--- Exercise data ---
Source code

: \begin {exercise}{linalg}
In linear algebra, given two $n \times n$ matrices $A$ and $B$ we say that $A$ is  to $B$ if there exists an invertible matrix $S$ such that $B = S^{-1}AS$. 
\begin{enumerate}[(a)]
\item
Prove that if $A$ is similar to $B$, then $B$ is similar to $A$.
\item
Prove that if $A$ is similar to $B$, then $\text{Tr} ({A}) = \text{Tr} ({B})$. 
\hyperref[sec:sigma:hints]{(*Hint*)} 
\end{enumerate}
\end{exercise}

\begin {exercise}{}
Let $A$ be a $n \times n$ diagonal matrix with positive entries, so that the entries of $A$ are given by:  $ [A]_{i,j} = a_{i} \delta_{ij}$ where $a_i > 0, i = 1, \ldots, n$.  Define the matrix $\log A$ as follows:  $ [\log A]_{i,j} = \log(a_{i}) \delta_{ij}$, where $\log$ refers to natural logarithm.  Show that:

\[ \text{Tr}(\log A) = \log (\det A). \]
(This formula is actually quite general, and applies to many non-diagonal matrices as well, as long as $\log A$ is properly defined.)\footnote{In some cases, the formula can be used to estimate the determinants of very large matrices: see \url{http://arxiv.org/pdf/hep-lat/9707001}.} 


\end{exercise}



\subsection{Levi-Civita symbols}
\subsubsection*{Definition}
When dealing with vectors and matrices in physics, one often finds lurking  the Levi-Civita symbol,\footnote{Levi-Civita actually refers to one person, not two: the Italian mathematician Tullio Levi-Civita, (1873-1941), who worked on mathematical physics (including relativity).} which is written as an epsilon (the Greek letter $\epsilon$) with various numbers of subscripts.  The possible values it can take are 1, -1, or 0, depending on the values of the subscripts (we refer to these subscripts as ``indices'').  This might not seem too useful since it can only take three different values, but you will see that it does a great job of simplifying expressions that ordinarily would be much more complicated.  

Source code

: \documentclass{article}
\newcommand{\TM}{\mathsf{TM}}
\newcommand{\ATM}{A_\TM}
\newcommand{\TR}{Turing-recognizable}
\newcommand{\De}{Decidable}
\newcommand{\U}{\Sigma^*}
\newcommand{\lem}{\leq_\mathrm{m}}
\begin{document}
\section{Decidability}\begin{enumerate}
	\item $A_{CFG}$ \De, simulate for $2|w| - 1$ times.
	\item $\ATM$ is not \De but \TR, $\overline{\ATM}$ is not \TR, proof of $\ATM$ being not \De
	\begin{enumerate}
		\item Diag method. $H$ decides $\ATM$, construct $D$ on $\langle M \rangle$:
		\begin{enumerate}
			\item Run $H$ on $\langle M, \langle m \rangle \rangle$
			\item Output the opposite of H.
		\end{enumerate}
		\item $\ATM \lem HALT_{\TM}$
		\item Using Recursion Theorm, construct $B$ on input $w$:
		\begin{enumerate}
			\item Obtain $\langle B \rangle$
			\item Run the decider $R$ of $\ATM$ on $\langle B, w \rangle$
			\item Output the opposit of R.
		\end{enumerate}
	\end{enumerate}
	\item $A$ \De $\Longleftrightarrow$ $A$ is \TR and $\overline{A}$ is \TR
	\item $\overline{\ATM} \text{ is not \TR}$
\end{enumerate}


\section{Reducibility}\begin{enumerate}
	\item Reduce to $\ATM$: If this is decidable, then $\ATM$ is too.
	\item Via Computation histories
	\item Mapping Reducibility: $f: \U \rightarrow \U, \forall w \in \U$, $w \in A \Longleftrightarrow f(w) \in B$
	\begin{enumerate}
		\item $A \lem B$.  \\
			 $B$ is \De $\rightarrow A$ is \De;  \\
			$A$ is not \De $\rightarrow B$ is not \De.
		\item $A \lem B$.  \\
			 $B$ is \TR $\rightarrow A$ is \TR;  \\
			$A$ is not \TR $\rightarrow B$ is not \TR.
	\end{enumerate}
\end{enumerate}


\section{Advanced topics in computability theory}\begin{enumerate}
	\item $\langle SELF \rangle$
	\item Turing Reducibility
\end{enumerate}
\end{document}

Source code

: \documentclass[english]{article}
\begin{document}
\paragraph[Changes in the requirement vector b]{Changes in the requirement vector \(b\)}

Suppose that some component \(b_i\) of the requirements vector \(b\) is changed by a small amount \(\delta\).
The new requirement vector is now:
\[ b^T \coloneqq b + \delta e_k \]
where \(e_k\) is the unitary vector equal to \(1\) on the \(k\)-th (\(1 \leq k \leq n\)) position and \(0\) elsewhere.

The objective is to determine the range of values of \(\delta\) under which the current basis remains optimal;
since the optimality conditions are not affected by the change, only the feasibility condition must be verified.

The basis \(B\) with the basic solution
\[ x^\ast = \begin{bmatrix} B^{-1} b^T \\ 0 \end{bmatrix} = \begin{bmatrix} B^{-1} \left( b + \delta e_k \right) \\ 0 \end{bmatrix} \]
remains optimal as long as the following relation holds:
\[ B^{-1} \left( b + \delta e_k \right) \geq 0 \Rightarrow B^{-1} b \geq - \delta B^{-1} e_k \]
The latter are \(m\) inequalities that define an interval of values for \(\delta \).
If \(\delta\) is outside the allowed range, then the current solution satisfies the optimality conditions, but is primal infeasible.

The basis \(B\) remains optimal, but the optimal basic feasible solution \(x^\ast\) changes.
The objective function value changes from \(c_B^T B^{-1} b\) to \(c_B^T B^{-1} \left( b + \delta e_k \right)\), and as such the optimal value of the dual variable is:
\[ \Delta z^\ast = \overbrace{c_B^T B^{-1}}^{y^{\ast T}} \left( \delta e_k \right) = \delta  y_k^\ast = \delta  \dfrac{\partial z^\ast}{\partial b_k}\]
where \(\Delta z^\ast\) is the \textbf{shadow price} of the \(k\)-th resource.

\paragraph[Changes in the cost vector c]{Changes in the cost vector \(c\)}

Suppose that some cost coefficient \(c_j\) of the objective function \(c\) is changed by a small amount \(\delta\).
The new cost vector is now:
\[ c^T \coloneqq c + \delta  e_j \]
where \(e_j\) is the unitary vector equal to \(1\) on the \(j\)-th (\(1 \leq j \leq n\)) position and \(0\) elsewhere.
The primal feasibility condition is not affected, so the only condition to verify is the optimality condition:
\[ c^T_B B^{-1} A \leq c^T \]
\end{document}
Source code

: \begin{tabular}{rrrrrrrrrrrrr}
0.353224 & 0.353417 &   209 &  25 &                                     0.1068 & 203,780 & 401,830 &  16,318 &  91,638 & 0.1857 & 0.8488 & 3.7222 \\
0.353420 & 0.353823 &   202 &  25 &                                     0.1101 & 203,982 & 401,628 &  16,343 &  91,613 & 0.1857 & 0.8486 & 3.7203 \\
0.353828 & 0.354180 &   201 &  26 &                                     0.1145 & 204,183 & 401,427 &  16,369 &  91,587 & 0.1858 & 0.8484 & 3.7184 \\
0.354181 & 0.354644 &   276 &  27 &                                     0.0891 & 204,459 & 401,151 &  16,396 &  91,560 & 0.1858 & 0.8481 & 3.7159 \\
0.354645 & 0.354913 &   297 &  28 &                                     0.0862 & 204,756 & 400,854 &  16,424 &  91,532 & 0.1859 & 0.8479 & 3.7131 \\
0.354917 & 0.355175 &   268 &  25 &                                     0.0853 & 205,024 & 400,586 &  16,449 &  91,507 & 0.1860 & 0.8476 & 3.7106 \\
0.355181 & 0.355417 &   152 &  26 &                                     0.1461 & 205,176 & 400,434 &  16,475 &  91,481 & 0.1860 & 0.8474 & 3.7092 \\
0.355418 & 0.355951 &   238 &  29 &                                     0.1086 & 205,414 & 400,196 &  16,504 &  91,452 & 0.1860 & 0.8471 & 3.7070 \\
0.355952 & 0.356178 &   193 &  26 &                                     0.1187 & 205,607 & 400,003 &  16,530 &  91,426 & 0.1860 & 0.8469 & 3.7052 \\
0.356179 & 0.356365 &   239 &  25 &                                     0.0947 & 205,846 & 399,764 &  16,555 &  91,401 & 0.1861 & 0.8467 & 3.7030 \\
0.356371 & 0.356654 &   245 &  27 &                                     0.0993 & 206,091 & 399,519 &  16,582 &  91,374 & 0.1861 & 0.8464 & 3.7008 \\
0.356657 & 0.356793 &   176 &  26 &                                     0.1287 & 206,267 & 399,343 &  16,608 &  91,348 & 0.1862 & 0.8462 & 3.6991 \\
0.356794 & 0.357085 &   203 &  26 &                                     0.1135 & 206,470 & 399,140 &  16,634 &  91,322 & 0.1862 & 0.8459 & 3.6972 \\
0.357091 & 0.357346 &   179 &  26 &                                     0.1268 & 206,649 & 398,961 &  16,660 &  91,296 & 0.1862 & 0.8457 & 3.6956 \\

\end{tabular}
---
◆ **What is required**: In the material, find each line with the word "solution" and list it.

◆ **Answer area**:
The basis \(B\) with the basic solution
If \(\delta\) is outside the allowed range, then the current solution satisfies the optimality conditions, but is primal infeasible.
The basis \(B\) remains optimal, but the optimal basic feasible solution \(x^\ast\) changes.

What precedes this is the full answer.